*Aim of the exercise*: Which of the lines in the data mention the string "学习笔记"? List them all.

Data supplied below:

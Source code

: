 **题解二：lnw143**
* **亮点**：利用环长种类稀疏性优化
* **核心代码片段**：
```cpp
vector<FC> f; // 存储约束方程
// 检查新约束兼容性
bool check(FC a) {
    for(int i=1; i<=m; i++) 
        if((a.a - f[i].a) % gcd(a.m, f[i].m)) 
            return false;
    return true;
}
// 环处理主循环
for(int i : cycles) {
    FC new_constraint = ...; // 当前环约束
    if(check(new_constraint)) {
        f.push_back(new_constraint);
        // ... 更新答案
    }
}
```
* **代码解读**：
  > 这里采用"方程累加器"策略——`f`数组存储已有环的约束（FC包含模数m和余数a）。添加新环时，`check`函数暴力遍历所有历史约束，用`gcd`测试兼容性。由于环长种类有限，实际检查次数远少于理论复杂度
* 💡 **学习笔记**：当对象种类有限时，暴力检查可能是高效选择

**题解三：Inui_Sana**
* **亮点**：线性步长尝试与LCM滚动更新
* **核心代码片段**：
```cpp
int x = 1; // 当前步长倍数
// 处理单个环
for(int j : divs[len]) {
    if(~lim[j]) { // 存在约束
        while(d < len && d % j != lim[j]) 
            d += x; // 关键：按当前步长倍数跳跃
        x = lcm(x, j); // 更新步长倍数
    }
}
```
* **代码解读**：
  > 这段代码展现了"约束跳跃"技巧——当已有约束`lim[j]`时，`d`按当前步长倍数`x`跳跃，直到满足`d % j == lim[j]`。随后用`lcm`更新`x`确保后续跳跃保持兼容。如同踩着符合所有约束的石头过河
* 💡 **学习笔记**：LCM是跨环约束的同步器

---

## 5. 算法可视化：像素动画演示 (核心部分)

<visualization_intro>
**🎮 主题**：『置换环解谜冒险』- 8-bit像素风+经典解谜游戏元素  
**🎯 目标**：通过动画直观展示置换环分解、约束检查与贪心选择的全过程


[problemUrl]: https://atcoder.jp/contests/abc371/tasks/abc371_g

End of Data supplied.

*Answer area*:
* 💡 **学习笔记**：当对象种类有限时，暴力检查可能是高效选择
* 💡 **学习笔记**：LCM是跨环约束的同步器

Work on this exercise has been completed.